Italy’s solar energy rush risks overheating
By Guy Dinmore in Rome
|Lighting the way: Sicily has moved its focus from large-scale wind or solar farms to microproduction this year|
Italy, a growing market for renewable energy, is on the road to becoming the first country to achieve “grid parity” – the Holy Grail of solar power, where costs of producing photovoltaic energy fall below retail electricity prices.
At the same time, however, the photovoltaic industry is warning of the dangers of a speculative bubble unleashed by the attraction of the highest incentives in Europe but with no long-term clarity over the level of tariffs to be set after 2010.
Analysts say the collapse of the Spanish market, a victim of the credit crunch and property slump, is also driving investors towards Italy in spite of its difficult reputation for business.
“Grid parity is certainly going to be seen next year,” says Anton Milner, chief executive of Germany’s Q-Cells, the world’s largest solar cell producer, referring to Italy’s residential sector.
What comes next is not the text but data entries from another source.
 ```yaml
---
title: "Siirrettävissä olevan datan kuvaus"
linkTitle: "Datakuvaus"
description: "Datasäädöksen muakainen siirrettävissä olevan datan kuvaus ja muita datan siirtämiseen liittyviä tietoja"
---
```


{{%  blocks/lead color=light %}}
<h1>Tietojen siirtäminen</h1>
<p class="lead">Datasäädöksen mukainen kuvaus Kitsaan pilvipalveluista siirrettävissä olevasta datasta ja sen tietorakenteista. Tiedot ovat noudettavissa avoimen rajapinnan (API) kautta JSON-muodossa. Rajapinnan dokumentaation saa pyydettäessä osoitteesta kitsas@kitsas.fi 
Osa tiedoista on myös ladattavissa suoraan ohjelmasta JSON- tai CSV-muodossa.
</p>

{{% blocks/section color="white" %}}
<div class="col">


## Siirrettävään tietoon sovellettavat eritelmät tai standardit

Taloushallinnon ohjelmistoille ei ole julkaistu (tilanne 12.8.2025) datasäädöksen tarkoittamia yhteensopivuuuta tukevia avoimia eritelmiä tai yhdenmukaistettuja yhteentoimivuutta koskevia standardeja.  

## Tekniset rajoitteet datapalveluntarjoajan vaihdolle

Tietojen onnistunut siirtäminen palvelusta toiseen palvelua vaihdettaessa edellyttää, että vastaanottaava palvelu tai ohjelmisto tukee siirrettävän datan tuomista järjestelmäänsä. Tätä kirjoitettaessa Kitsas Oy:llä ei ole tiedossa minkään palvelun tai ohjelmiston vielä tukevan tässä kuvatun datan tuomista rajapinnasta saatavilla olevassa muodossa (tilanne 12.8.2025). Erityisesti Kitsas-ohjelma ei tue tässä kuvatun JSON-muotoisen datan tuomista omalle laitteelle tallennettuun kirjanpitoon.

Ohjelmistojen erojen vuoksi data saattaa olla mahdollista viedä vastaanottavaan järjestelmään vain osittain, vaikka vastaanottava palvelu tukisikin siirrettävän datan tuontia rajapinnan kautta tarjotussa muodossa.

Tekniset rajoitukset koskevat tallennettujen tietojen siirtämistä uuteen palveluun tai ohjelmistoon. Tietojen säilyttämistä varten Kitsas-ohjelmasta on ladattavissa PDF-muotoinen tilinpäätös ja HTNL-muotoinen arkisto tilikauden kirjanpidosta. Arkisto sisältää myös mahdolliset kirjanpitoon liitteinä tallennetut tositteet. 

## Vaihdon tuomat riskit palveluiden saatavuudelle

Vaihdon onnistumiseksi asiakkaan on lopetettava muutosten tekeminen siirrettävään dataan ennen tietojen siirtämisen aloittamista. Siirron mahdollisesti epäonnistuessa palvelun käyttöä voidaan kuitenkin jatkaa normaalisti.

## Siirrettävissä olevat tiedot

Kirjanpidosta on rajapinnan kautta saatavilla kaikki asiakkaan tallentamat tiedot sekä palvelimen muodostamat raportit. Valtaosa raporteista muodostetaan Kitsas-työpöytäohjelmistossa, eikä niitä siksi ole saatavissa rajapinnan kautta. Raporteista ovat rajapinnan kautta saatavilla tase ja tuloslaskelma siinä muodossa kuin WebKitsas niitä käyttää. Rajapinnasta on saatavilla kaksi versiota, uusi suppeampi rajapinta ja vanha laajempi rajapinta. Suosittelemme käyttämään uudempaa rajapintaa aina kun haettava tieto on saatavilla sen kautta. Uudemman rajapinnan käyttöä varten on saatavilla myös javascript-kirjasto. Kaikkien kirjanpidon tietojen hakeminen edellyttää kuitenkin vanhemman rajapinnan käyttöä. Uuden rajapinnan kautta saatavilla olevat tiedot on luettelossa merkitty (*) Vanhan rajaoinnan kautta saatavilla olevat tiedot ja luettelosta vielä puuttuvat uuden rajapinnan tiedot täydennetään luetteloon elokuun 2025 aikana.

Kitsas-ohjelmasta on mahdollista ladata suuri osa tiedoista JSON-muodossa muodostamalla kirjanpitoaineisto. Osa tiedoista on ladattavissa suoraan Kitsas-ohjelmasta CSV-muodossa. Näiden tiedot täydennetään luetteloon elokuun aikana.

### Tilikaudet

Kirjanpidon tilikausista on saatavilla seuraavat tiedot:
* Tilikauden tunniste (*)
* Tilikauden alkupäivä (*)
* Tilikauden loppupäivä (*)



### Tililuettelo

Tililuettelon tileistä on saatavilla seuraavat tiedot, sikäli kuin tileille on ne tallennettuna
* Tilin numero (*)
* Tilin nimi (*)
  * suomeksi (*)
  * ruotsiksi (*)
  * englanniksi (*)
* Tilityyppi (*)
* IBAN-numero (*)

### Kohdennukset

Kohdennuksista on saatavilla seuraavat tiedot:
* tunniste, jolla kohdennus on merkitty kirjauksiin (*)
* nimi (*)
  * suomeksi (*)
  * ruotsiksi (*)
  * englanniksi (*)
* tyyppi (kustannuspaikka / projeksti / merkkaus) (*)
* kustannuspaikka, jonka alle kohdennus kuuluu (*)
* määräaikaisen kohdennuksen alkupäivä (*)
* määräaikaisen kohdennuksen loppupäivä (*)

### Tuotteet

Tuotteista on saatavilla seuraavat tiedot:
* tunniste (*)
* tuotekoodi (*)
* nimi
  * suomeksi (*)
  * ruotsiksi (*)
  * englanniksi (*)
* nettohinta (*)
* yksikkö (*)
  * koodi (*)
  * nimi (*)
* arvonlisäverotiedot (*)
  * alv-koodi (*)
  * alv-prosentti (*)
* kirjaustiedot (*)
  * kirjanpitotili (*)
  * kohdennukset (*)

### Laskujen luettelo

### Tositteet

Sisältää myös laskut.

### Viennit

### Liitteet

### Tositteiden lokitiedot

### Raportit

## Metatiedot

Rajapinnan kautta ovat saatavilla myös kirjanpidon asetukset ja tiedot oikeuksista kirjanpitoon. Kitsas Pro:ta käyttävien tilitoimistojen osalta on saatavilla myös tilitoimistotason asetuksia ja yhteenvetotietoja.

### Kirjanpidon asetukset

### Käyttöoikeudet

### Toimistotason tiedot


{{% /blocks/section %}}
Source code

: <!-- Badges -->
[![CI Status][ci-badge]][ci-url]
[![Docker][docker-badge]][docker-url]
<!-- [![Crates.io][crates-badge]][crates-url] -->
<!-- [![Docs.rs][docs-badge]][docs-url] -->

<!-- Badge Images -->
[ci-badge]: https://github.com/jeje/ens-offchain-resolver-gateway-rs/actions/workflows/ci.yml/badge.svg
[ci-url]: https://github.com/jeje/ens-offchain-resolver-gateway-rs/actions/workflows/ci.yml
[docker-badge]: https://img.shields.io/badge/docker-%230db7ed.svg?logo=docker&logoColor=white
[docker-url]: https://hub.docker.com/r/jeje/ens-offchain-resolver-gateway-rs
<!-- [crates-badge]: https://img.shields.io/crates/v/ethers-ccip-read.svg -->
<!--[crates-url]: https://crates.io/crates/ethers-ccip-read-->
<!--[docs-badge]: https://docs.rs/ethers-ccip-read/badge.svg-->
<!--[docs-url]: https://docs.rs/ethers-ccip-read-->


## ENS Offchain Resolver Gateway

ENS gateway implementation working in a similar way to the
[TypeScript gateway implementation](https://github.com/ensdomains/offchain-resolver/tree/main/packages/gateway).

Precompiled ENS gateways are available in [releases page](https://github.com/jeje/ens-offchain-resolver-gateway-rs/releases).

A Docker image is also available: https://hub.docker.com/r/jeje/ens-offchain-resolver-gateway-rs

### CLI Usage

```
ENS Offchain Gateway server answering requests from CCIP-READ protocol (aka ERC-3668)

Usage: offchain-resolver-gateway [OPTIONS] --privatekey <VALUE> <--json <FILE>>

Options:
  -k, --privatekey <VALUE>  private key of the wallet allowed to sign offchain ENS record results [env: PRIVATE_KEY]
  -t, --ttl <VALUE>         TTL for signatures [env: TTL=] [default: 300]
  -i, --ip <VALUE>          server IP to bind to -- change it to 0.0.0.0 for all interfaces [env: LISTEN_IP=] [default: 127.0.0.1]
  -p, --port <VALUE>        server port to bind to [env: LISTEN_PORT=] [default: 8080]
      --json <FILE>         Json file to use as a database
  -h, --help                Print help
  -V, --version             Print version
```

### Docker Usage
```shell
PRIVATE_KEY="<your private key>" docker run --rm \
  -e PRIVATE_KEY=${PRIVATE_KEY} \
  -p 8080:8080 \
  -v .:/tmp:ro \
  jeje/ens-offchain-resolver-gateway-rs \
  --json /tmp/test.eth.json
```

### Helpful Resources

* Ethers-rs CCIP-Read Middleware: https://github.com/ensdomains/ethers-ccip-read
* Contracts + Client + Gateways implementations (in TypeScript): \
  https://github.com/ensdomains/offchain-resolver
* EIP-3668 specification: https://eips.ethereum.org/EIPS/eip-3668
Speaking at a conference in Verona, he forecast cost reductions of 40-50 per cent in producing solar energy within six years, leading to greater efficiency than gas-fired power stations in southern Italy by 2015.
However, he added: “Italy must stop the overheating and abuse of the market, a stop-and-go story that we saw in Spain.”
Regional governments in southern Italy, each with its own complex sets of regulations, are under attack for being slow and bureaucratic.
Yet officials argue that they are grappling with a flood of applications to build solar farms, struggling to distinguish investors from speculators and, in some cases, suspected exploitation by the Mafia.
“We want an ethically responsible approach by investors,” said Rosanna Interlandi, head of Sicily’s environment department. “We want to know who our interlocutors are. Investors must appreciate this.”
Sicily’s regional government has taken a big step this year in deciding on a renewable energy strategy that shifts the focus from large wind or solar farms to microproduction. The aim is also to persuade the world’s largest PV component manufacturers to build their plants in Italy.
Fraser McLachlan, head of GCube, a specialist renewable energy insurer, agrees that thorough due diligence is needed. “We find, on occasion, you can run into a project partner that is not always what it is cooked up to be,” he told the Financial Times.
He said the risk profile in Italy was also increasing because “hefty” financial penalties were being introduced for solar projects not completed on time. “We are looking at this with a lot of caution. Some timelines are very tight,” he said.
Already producers of solar power in Italy are running up against a saturation of power lines that is causing delays of sometimes over a year in connection to the grid.
Puglia, in the heel of Italy with a communist as regional governor, is seen as the most attractive market at present. However, Paolo Rocco Viscontini, head of Enerpoint, warned that prices of agricultural land suitable for solar development had risen as much as six-fold in the past two years.
Cheap food produced by farmers in North Africa is driving Italian farmers off the land, forcing them to look for other sources of income. Local governments are also attracted by the property tax they impose on solar farms.
“Solar is the new real estate in Italy,” complained one project developer, saying that all sorts of property companies were piling into the sector.
Gerardo Montanino, head of GSE, the state-run power management agency, said incentives were too high in Italy at 68-75 cents a kilowatt hour, about double the level in Germany. Tariffs are expected to decrease in 2010 by 2 per cent.
Italy is projected to reach 1,200MW of installed PV capacity by the end of 2010, up from 450MW at present, which is only about 12 per cent of Spain’s installed capacity.